I am so glad you are making a tutorial using Rust! All the other tutorials are using Python, with stuff like Numpy, so it becomes way too hard to translate them to Rust!
@@AbuAl7sn1 I mean... yeah... technically it is simple to translate any Turing Complete language into another Turing Complete language, but Python and Rust have completely different paradigms, so a Rust tutorial is nice.
I really think you should implement the traits Add, Sub, and Mul on your Matrix struct rather than just implementing add, subtract and multiply methods in a standard impl block. The amount of work is almost identical (two extra lines of boilerplate for each trait), and what you get from it is that you can use +, -, and * with your matrices. You could also steal some other unused operator, like ^ or | or & or /, implement the relevant trait, and use that for scalar multiplication.
@@mathletedev It's been a while since I used these traits myself, but I seem to recall there were some issues with the fact that the trait methods consume / take ownership of their arguments. So I believe you need to add references in strategic places. If you look at the documentation of one of the traits and the list of implementors, you will see & everywhere.
I do love that you are doing this, but it makes me chuckle a little bit because after a few minutes of explaining neural networks and matrices, your drawings look unhinged and are completely unreadable. It gave me serious flashbacks to my math professors at uni. ;)

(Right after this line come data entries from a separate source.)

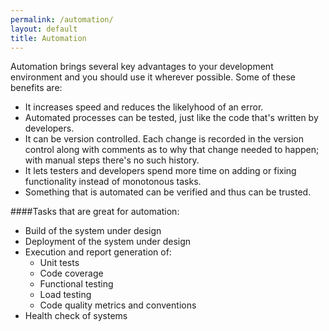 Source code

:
 ```yaml
---
permalink: /automation/
layout: default
title: Automation
---
```

<a name="automation"></a>
Automation brings several key advantages to your development environment and you should use it wherever possible.
Some of these benefits are: 

* It increases speed and reduces the likelyhood of an error.
* Automated processes can be tested, just like the code that's written by developers.
* It can be version controlled. Each change is recorded in the version control along with comments as to why that change needed to happen; with manual steps there's no such history.
* It lets testers and developers spend more time on adding or fixing functionality instead of monotonous tasks.
* Something that is automated can be verified and thus can be trusted.

####Tasks that are great for automation:

* Build of the system under design
* Deployment of the system under design
* Execution and report generation of:
    * Unit tests
    * Code coverage
    * Functional testing
    * Load testing
    * Code quality metrics and conventions
* Health check of systems
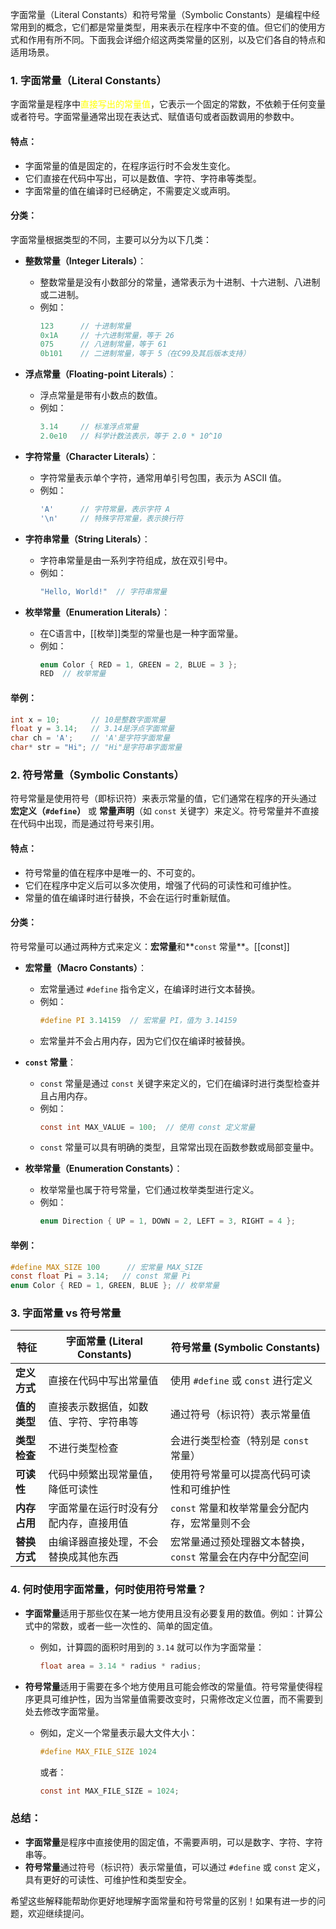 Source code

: 字面常量（Literal Constants）和符号常量（Symbolic Constants）是编程中经常用到的概念，它们都是常量类型，用来表示在程序中不变的值。但它们的使用方式和作用有所不同。下面我会详细介绍这两类常量的区别，以及它们各自的特点和适用场景。

### 1. **字面常量（Literal Constants）**
字面常量是程序中<font color="#ffff00">直接写出的常量值</font>，它表示一个固定的常数，不依赖于任何变量或者符号。字面常量通常出现在表达式、赋值语句或者函数调用的参数中。

#### **特点**：
- 字面常量的值是固定的，在程序运行时不会发生变化。
- 它们直接在代码中写出，可以是数值、字符、字符串等类型。
- 字面常量的值在编译时已经确定，不需要定义或声明。

#### **分类**：
字面常量根据类型的不同，主要可以分为以下几类：

- **整数常量（Integer Literals）**：
  - 整数常量是没有小数部分的常量，通常表示为十进制、十六进制、八进制或二进制。
  - 例如：
    ```c
    123      // 十进制常量
    0x1A     // 十六进制常量，等于 26
    075      // 八进制常量，等于 61
    0b101    // 二进制常量，等于 5（在C99及其后版本支持）
    ```

- **浮点常量（Floating-point Literals）**：
  - 浮点常量是带有小数点的数值。
  - 例如：
    ```c
    3.14     // 标准浮点常量
    2.0e10   // 科学计数法表示，等于 2.0 * 10^10
    ```

- **字符常量（Character Literals）**：
  - 字符常量表示单个字符，通常用单引号包围，表示为 ASCII 值。
  - 例如：
    ```c
    'A'      // 字符常量，表示字符 A
    '\n'     // 特殊字符常量，表示换行符
    ```

- **字符串常量（String Literals）**：
  - 字符串常量是由一系列字符组成，放在双引号中。
  - 例如：
    ```c
    "Hello, World!"  // 字符串常量
    ```

- **枚举常量（Enumeration Literals）**：
  - 在C语言中，[[枚举]]类型的常量也是一种字面常量。
  - 例如：
    ```c
    enum Color { RED = 1, GREEN = 2, BLUE = 3 };
    RED  // 枚举常量
    ```

#### **举例**：
```c
int x = 10;       // 10是整数字面常量
float y = 3.14;   // 3.14是浮点字面常量
char ch = 'A';    // 'A'是字符字面常量
char* str = "Hi"; // "Hi"是字符串字面常量
```

### 2. **符号常量（Symbolic Constants）**
符号常量是使用符号（即标识符）来表示常量的值，它们通常在程序的开头通过 **宏定义（`#define`）** 或 **常量声明**（如 `const` 关键字）来定义。符号常量并不直接在代码中出现，而是通过符号来引用。

#### **特点**：
- 符号常量的值在程序中是唯一的、不可变的。
- 它们在程序中定义后可以多次使用，增强了代码的可读性和可维护性。
- 常量的值在编译时进行替换，不会在运行时重新赋值。

#### **分类**：
符号常量可以通过两种方式来定义：**宏常量**和**`const` 常量**。[[const]]

- **宏常量（Macro Constants）**：
  - 宏常量通过 `#define` 指令定义，在编译时进行文本替换。
  - 例如：
    ```c
    #define PI 3.14159  // 宏常量 PI，值为 3.14159
    ```
  - 宏常量并不会占用内存，因为它们仅在编译时被替换。

- **`const` 常量**：
  - `const` 常量是通过 `const` 关键字来定义的，它们在编译时进行类型检查并且占用内存。
  - 例如：
    ```c
    const int MAX_VALUE = 100;  // 使用 const 定义常量
    ```
  - `const` 常量可以具有明确的类型，且常常出现在函数参数或局部变量中。

- **枚举常量（Enumeration Constants）**：
  - 枚举常量也属于符号常量，它们通过枚举类型进行定义。
  - 例如：
    ```c
    enum Direction { UP = 1, DOWN = 2, LEFT = 3, RIGHT = 4 };
    ```

#### **举例**：
```c
#define MAX_SIZE 100      // 宏常量 MAX_SIZE
const float Pi = 3.14;   // const 常量 Pi
enum Color { RED = 1, GREEN, BLUE }; // 枚举常量
```

### 3. **字面常量 vs 符号常量**

| **特征**               | **字面常量 (Literal Constants)**              | **符号常量 (Symbolic Constants)**              |
|------------------------|--------------------------------------------|--------------------------------------------|
| **定义方式**            | 直接在代码中写出常量值                    | 使用 `#define` 或 `const` 进行定义         |
| **值的类型**            | 直接表示数据值，如数值、字符、字符串等    | 通过符号（标识符）表示常量值              |
| **类型检查**            | 不进行类型检查                              | 会进行类型检查（特别是 `const` 常量）     |
| **可读性**              | 代码中频繁出现常量值，降低可读性          | 使用符号常量可以提高代码可读性和可维护性  |
| **内存占用**            | 字面常量在运行时没有分配内存，直接用值    | `const` 常量和枚举常量会分配内存，宏常量则不会 |
| **替换方式**            | 由编译器直接处理，不会替换成其他东西      | 宏常量通过预处理器文本替换，`const` 常量会在内存中分配空间 |

### 4. **何时使用字面常量，何时使用符号常量？**
- **字面常量**适用于那些仅在某一地方使用且没有必要复用的数值。例如：计算公式中的常数，或者一些一次性的、简单的固定值。
  - 例如，计算圆的面积时用到的 `3.14` 就可以作为字面常量：
    ```c
    float area = 3.14 * radius * radius;
    ```

- **符号常量**适用于需要在多个地方使用且可能会修改的常量值。符号常量使得程序更具可维护性，因为当常量值需要改变时，只需修改定义位置，而不需要到处去修改字面常量。
  - 例如，定义一个常量表示最大文件大小：
    ```c
    #define MAX_FILE_SIZE 1024
    ```
    或者：
    ```c
    const int MAX_FILE_SIZE = 1024;
    ```

### 总结：
- **字面常量**是程序中直接使用的固定值，不需要声明，可以是数字、字符、字符串等。
- **符号常量**通过符号（标识符）表示常量值，可以通过 `#define` 或 `const` 定义，具有更好的可读性、可维护性和类型安全。

希望这些解释能帮助你更好地理解字面常量和符号常量的区别！如果有进一步的问题，欢迎继续提问。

any advice on how to save the network? my nodejs-developer brain says json, but I'm wondering if there are better ways (bc I have very little experience in Rust)
JSON is perfect! Serde is a pretty popular choice for serializing and deserializing data to write to files; here's an example on Stack Overflow: stackoverflow.com/questions/62771576/how-do-i-save-structured-data-to-file#62771895
@@mathletedev this is the fastest I've ever seen a youtuber reply to a comment yet ADHD brain managed to get it working with JSON already 😅 ty for confirming I didn't make a fool of myself by using it!
You should change the variable names to make it clear that's what you're doing. That also doesn't generalize well when you assume x is f(x) when writing the derivative function. There are plenty of other activation functions which don't have a nice derivative in terms of it's output. Softmax is an example of a function that would be hard to write an activation for using your method.@@mathletedev
I'm using the fish shell, which is similar to zsh: fishshell.com/ And I'm using Catppuccin for the theme: github.com/catppuccin/fish If you're using zsh, you could take a look at this: github.com/catppuccin/zsh-fsh Happy late Thanksgiving!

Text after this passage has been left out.